» What is being asked:
Work through the data below and state how many lines contain "Variations", giving that number alone.

[Dataset excerpts]
* * * * * * *
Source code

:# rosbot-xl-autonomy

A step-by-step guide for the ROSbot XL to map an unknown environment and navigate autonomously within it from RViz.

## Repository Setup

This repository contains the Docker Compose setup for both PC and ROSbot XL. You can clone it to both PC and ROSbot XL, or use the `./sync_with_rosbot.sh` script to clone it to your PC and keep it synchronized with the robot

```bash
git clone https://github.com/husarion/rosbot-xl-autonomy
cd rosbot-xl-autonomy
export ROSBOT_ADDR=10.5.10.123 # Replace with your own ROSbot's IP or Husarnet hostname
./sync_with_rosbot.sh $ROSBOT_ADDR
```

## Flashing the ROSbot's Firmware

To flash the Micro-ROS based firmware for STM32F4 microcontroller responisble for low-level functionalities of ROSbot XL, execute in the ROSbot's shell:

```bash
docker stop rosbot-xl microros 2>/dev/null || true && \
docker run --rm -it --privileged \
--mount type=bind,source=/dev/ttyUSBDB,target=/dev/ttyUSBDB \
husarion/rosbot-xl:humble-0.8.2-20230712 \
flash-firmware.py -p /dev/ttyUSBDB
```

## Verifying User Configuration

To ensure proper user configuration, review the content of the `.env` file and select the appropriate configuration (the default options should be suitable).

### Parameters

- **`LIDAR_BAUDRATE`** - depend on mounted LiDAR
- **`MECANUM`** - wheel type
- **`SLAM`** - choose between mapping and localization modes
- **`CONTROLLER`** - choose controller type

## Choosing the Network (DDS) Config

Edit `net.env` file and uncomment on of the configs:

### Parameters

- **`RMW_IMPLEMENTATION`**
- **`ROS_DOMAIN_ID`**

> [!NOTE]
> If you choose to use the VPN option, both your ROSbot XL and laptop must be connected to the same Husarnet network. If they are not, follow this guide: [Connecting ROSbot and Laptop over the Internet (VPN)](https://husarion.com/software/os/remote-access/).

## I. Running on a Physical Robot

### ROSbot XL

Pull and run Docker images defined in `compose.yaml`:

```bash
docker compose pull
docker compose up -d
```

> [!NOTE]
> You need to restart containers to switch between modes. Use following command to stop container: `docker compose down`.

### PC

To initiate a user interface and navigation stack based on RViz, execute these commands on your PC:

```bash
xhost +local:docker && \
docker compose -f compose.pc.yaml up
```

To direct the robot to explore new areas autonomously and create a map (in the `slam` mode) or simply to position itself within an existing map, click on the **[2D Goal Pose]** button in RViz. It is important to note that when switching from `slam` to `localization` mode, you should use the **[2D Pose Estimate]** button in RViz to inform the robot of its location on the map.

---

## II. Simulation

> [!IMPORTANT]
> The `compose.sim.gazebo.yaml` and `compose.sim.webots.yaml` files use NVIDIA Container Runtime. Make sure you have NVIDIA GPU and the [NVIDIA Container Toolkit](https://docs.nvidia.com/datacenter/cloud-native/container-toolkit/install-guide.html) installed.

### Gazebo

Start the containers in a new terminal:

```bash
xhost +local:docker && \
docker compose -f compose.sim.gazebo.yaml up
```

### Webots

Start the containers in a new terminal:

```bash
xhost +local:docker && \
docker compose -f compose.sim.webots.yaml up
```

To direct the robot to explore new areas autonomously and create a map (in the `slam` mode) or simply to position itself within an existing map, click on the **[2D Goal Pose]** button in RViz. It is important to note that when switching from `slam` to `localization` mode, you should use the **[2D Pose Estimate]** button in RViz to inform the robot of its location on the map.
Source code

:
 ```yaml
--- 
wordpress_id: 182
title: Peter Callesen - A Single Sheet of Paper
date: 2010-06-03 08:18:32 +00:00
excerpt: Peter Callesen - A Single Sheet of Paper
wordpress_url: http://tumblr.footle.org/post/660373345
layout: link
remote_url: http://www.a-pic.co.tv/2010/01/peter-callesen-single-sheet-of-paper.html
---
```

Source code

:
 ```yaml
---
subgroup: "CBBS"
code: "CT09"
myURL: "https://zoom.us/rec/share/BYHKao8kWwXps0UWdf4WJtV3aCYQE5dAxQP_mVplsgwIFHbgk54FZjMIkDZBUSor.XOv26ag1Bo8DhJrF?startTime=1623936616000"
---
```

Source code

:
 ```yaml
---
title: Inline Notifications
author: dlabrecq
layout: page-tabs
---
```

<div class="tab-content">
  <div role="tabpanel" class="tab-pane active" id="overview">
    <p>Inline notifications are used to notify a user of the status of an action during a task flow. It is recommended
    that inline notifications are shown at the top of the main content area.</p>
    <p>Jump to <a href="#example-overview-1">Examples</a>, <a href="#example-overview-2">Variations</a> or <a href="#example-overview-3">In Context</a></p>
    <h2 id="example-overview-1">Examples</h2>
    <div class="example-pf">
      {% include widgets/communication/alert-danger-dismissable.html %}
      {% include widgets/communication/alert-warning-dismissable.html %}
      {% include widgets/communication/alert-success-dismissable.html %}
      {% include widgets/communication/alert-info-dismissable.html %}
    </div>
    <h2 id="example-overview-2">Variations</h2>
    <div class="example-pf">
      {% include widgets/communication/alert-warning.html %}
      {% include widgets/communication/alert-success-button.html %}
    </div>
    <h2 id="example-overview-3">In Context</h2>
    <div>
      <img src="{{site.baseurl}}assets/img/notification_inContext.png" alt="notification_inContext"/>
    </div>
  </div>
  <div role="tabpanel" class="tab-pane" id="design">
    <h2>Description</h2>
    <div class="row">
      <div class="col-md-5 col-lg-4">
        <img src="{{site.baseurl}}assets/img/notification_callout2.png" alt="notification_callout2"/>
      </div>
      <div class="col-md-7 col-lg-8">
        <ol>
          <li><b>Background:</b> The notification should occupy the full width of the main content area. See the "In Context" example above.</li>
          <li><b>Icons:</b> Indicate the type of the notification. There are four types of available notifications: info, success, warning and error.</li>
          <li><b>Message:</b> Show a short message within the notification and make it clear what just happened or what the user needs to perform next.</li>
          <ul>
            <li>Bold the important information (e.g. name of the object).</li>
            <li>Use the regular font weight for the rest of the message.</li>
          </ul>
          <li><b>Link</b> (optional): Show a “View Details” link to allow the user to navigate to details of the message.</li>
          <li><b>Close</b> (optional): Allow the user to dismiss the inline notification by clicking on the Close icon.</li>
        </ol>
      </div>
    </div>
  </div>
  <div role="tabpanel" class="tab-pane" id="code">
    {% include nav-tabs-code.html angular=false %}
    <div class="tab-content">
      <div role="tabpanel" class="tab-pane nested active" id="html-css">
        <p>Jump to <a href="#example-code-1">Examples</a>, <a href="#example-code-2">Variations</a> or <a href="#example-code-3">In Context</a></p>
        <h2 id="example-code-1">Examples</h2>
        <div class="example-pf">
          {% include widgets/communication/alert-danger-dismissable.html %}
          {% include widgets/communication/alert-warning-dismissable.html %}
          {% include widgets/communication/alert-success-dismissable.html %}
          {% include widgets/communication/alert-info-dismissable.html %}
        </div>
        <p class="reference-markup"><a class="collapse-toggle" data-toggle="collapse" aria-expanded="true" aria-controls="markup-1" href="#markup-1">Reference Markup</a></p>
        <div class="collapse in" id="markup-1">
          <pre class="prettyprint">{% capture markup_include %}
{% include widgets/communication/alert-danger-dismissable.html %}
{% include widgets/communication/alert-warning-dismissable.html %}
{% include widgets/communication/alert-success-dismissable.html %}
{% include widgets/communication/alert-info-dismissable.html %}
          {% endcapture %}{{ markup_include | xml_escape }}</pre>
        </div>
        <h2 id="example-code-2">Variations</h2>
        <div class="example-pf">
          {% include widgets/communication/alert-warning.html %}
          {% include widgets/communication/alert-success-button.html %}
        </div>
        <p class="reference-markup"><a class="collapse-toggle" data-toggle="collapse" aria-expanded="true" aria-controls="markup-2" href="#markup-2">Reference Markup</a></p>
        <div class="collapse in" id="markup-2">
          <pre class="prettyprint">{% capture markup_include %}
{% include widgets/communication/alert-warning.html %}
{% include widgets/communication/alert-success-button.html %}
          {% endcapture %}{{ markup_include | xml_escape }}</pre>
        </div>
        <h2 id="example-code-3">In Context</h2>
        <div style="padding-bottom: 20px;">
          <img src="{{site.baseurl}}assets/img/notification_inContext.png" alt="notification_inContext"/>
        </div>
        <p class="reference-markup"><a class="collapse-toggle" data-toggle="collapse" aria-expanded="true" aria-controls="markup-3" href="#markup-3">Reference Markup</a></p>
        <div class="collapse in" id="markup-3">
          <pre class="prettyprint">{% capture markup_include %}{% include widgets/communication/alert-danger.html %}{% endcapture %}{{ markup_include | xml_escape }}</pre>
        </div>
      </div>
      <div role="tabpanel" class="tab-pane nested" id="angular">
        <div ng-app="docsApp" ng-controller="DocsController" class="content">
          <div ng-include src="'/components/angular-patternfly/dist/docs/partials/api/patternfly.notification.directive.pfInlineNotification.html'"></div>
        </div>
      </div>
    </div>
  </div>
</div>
* * * * * * *
» Response area:
4